[Work instructions] Output the run of lines that opens with the first line of the material below and closes with the line containing "#### **Windows**", both included, and drop the pictures.

====== Extracted records

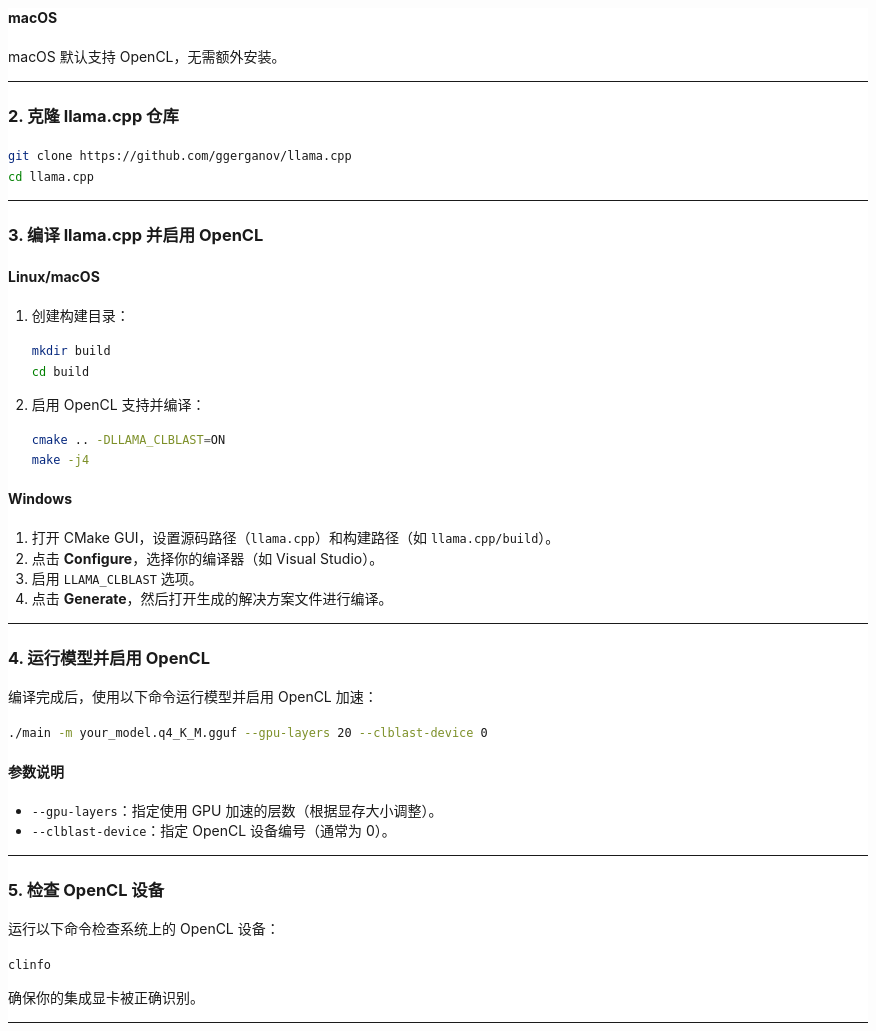 #### **macOS**
macOS 默认支持 OpenCL，无需额外安装。

---

### **2. 克隆 llama.cpp 仓库**
```bash
git clone https://github.com/ggerganov/llama.cpp
cd llama.cpp
```

---

### **3. 编译 llama.cpp 并启用 OpenCL**
#### **Linux/macOS**
1. 创建构建目录：
   ```bash
   mkdir build
   cd build
   ```
2. 启用 OpenCL 支持并编译：
   ```bash
   cmake .. -DLLAMA_CLBLAST=ON
   make -j4
   ```

#### **Windows**
1. 打开 CMake GUI，设置源码路径（`llama.cpp`）和构建路径（如 `llama.cpp/build`）。
2. 点击 **Configure**，选择你的编译器（如 Visual Studio）。
3. 启用 `LLAMA_CLBLAST` 选项。
4. 点击 **Generate**，然后打开生成的解决方案文件进行编译。

---

### **4. 运行模型并启用 OpenCL**
编译完成后，使用以下命令运行模型并启用 OpenCL 加速：
```bash
./main -m your_model.q4_K_M.gguf --gpu-layers 20 --clblast-device 0
```

#### **参数说明**
- `--gpu-layers`：指定使用 GPU 加速的层数（根据显存大小调整）。
- `--clblast-device`：指定 OpenCL 设备编号（通常为 0）。

---

### **5. 检查 OpenCL 设备**
运行以下命令检查系统上的 OpenCL 设备：
```bash
clinfo
```
确保你的集成显卡被正确识别。

---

============

[Exercise response]
 #### **macOS**
macOS 默认支持 OpenCL，无需额外安装。

---

### **2. 克隆 llama.cpp 仓库**
```bash
git clone https://github.com/ggerganov/llama.cpp
cd llama.cpp
```

---

### **3. 编译 llama.cpp 并启用 OpenCL**
#### **Linux/macOS**
1. 创建构建目录：
   ```bash
   mkdir build
   cd build
   ```
2. 启用 OpenCL 支持并编译：
   ```bash
   cmake .. -DLLAMA_CLBLAST=ON
   make -j4
   ```

#### **Windows**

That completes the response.